Polyamide fibers, known as polyamide fibers, rapidly shrink and melt into white colloidal shape near the flame. They melt and burn in the flame, drop and foam. When burning, there is no flame. Without the flame, it is difficult to continue burning, emit celery odor, and light brown melt is not easy to crush after cooling. Polyester fibers are easy to ignite and melt near the flame. When burning, they melt and emit black smoke. They are yellow flame and emit fragrant odor. After burning, the ashes are black-brown lumps, which can be twisted with fingers.


IV. Acrylic and Polypropylene Fibers


Acrylic fibers are known as polyacrylonitrile fibers. They melt and shrink near fire. After ignition, they emit black smoke. The flame is white. After leaving the flame, they burn rapidly, emit the bitter smell of burnt meat. After burning, the ash is irregular black lump and the hand twists are fragile. Polypropylene fibers, known as polypropylene fibers, melt near the flame, flammable, slow off-fire combustion and smoke, yellow flame at the top, blue at the bottom, emitting an oil smell, burnt ashes for hard round light yellow brown particles, hand twist fragile.
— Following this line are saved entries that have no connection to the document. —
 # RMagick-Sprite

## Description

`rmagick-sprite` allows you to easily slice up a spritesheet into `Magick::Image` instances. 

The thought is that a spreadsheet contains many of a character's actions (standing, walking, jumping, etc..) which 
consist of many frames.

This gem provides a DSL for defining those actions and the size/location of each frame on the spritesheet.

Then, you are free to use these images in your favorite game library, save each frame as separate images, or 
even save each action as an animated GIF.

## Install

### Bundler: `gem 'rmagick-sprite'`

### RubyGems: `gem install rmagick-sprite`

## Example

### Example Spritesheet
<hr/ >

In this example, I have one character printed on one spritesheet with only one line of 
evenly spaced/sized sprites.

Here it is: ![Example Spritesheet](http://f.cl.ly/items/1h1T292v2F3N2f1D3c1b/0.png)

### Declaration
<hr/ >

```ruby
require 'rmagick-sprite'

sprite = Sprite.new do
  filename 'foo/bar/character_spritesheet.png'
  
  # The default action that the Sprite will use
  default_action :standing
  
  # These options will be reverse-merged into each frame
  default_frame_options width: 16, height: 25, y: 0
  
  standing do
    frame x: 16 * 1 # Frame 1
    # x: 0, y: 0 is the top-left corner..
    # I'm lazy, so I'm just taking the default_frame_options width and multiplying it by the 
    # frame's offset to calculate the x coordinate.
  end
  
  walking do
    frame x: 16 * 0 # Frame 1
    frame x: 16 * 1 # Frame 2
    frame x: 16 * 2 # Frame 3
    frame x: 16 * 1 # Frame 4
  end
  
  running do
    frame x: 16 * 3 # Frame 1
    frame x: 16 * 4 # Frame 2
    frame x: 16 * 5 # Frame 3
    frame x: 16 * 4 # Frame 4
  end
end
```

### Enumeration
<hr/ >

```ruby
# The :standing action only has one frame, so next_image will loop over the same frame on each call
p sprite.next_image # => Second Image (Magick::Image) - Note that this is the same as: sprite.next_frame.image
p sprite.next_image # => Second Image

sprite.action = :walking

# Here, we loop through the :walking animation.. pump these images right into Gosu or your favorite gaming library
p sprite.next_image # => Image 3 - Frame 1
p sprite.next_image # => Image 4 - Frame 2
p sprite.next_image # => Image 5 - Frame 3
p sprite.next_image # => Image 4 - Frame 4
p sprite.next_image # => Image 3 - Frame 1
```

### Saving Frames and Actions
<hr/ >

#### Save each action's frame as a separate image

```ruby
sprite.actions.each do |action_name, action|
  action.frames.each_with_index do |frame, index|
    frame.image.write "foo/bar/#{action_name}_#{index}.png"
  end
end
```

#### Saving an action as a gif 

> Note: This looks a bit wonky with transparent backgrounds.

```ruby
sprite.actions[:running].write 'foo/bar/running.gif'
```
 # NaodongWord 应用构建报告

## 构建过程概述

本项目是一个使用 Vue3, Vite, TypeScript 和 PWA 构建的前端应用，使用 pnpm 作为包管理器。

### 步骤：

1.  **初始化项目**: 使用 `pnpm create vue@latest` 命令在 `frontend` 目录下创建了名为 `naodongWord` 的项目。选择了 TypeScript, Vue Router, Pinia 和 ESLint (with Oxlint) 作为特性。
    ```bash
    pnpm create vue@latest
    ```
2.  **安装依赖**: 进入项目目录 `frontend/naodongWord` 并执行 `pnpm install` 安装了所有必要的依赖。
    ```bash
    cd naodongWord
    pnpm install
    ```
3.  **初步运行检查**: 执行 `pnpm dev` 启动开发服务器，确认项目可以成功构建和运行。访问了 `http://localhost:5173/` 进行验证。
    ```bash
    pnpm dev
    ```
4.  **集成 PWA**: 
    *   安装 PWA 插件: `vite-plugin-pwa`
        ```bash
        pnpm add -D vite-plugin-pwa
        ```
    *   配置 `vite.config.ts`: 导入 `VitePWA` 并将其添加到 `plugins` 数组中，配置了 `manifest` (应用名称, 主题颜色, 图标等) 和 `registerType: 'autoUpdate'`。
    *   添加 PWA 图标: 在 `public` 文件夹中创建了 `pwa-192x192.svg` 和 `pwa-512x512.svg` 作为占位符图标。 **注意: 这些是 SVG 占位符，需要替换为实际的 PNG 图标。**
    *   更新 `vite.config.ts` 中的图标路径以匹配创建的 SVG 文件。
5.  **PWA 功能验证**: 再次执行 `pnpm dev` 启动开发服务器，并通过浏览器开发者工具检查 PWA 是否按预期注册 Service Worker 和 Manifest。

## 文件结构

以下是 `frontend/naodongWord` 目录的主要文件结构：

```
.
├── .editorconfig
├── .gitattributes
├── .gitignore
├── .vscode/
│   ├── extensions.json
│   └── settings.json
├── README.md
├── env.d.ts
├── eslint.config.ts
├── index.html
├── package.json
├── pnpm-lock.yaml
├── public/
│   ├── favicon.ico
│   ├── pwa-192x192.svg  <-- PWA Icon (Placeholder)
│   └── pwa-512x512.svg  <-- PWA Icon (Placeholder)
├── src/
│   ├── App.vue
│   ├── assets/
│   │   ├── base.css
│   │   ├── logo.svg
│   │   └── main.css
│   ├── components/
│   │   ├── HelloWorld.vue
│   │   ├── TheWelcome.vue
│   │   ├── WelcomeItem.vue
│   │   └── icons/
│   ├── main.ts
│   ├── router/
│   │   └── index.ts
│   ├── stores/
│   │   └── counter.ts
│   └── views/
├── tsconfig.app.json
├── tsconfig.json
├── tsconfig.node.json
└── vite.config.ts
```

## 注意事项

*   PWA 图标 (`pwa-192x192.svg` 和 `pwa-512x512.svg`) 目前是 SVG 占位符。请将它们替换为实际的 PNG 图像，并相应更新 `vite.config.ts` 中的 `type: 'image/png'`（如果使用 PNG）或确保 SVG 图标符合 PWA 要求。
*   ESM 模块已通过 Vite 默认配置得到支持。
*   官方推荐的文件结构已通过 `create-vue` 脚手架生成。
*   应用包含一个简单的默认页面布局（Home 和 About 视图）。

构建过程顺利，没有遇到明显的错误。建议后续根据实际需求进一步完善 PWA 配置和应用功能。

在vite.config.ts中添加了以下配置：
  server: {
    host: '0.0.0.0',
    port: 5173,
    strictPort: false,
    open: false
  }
V. Vinylon and Polyvinyl Chloride


Polyvinyl alcohol formaldehyde fibers, which are not easy to ignite, melt and shrink in the near flame. When burning, there is a flame at the top. When the fibers are melted into colloidal flame, they will become larger, with thick black smoke, emit bitter odor. After burning, there are small black beads, which can be crushed by fingers. Polyvinyl chloride (PVC) fibers are hard to burn and extinguish immediately after fire. The flame is yellow and the lower end of the flame is green and white smoke. It emits a pungent, pungent and sour taste. After burning, the ashes are irregular black-brown lumps, and the fingers are not easy to twist.


VI. Spandex and Fluorocarbon


Polyurethane fibers, known as polyurethane fibers, melt and burn near the fire. The flame is blue when burning, and continues to melt away from the fire. It emits a special irritating odor. After burning, the ash is soft and fluffy black ash. Polytetrafluoroethylene (PTFE) fibers are known as fluorite fibers by ISO organization. They melt only near the flame, are difficult to ignite and do not burn. The edge flame is blue-green carbonization, melting and decomposition. The gas is toxic, and the melt is hard black beads. Fluorocarbon fibers are often used in the textile industry to produce high-performance sewing threads.


VII. Viscose Fiber and Copper Ammonium Fiber


Viscose fiber is flammable, burns fast, the flame is yellow, emits the smell of burning paper, less ash after burning, showing a smooth twisted strip of light gray or gray-white powder. Copper-ammonium fiber, commonly known as Kapok tiger, burns near the flame. It burns fast. The flame is yellow and emits ester-acid odor. After burning, the ash is very little, with only a small amount of gray-black ash.